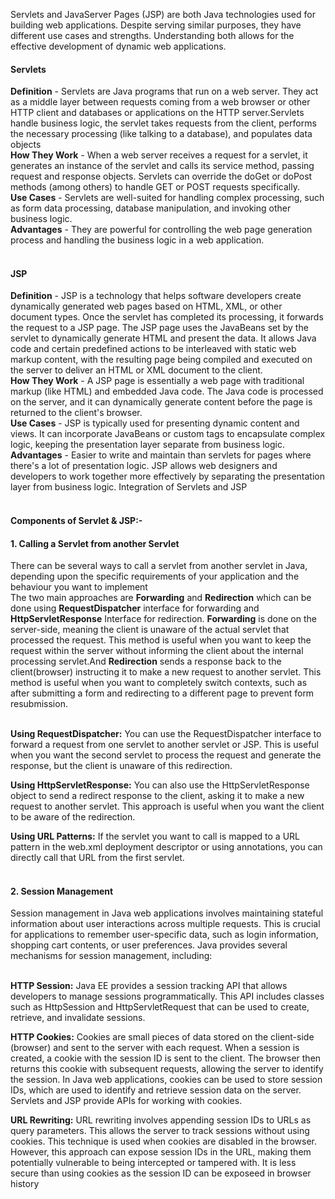 Servlets and JavaServer Pages (JSP) are both Java technologies used for building web applications. Despite serving similar purposes, they have different use cases and strengths. Understanding both allows for the effective development of dynamic web applications.<br>

<h4><b>Servlets</b></h4>
<b>Definition</b> - Servlets are Java programs that run on a web server. They act as a middle layer between requests coming from a web browser or other HTTP client and databases or applications on the HTTP server.Servlets handle business logic, the servlet takes requests from the client, performs the necessary processing (like talking to a database), and populates data objects<br>
<b>How They Work</b> - When a web server receives a request for a servlet, it generates an instance of the servlet and calls its service method, passing request and response objects. Servlets can override the doGet or doPost methods (among others) to handle GET or POST requests specifically.<br>
<b>Use Cases</b> - Servlets are well-suited for handling complex processing, such as form data processing, database manipulation, and invoking other business logic.<br>
<b>Advantages</b> - They are powerful for controlling the web page generation process and handling the business logic in a web application.<br><br>

<h4><b>JSP</b></h4>
<b>Definition</b> - JSP is a technology that helps software developers create dynamically generated web pages based on HTML, XML, or other document types. Once the servlet has completed its processing, it forwards the request to a JSP page. The JSP page uses the JavaBeans set by the servlet to dynamically generate HTML and present the data. It allows Java code and certain predefined actions to be interleaved with static web markup content, with the resulting page being compiled and executed on the server to deliver an HTML or XML document to the client.<br>
<b>How They Work</b> - A JSP page is essentially a web page with traditional markup (like HTML) and embedded Java code. The Java code is processed on the server, and it can dynamically generate content before the page is returned to the client's browser.<br>
<b>Use Cases</b> - JSP is typically used for presenting dynamic content and views. It can incorporate JavaBeans or custom tags to encapsulate complex logic, keeping the presentation layer separate from business logic.<br>
<b>Advantages</b> - Easier to write and maintain than servlets for pages where there's a lot of presentation logic. JSP allows web designers and developers to work together more effectively by separating the presentation layer from business logic.
Integration of Servlets and JSP<br><br>

<h4><b>Components of Servlet & JSP:- </b></h4>

<h4><b>1. Calling a Servlet from another Servlet</b></h4>
There can be several ways to call a servlet from another servlet in Java, depending upon the specific requirements of your application and the behaviour you want to implement<br>
The two main approaches are <b>Forwarding</b> and <b>Redirection</b> which can be done using <b>RequestDispatcher</b> interface for forwarding and <b>HttpServletResponse</b> Interface for redirection. <b>Forwarding</b> is done on the server-side, meaning the client is unaware of the actual servlet that processed the request. This method is useful when you want to keep the request within the server without informing the client about the internal processing servlet.And <b>Redirection</b> sends a response back to the client(browser) instructing it to make a new request to another servlet. This method is useful when you want to completely switch contexts, such as after submitting a form and redirecting to a different page to prevent form resubmission.<br><br>

<b>Using RequestDispatcher:</b> You can use the RequestDispatcher interface to forward a request from one servlet to another servlet or JSP. This is useful when you want the second servlet to process the request and generate the response, but the client is unaware of this redirection.<br>

<b>Using HttpServletResponse:</b> You can also use the HttpServletResponse object to send a redirect response to the client, asking it to make a new request to another servlet. This approach is useful when you want the client to be aware of the redirection.<br>

<b>Using URL Patterns:</b> If the servlet you want to call is mapped to a URL pattern in the web.xml deployment descriptor or using annotations, you can directly call that URL from the first servlet.<br><br>


<h4><b>2. Session Management</b></h4>
Session management in Java web applications involves maintaining stateful information about user interactions across multiple requests. This is crucial for applications to remember user-specific data, such as login information, shopping cart contents, or user preferences. Java provides several mechanisms for session management, including:<br><br>

<b>HTTP Session:</b> Java EE provides a session tracking API that allows developers to manage sessions programmatically. This API includes classes such as HttpSession and HttpServletRequest that can be used to create, retrieve, and invalidate sessions.<br>

<b>HTTP Cookies:</b> Cookies are small pieces of data stored on the client-side (browser) and sent to the server with each request. When a session is created, a cookie with the session ID is sent to the client. The browser then returns this cookie with subsequent requests, allowing the server to identify the session. In Java web applications, cookies can be used to store session IDs, which are used to identify and retrieve session data on the server. Servlets and JSP provide APIs for working with cookies.<br>

<b>URL Rewriting:</b> URL rewriting involves appending session IDs to URLs as query parameters. This allows the server to track sessions without using cookies. This technique is used when cookies are disabled in the browser. However, this approach can expose session IDs in the URL, making them potentially vulnerable to being intercepted or tampered with. It is less secure than using cookies as the session ID can be exposeed in browser history<br>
==*==
INSTRUCTIONS FOR THE TASK
Only lines that contain "complex" are needed, so copy each of them from the data.

REPLY
<b>Use Cases</b> - Servlets are well-suited for handling complex processing, such as form data processing, database manipulation, and invoking other business logic.<br>
<b>Use Cases</b> - JSP is typically used for presenting dynamic content and views. It can incorporate JavaBeans or custom tags to encapsulate complex logic, keeping the presentation layer separate from business logic.<br>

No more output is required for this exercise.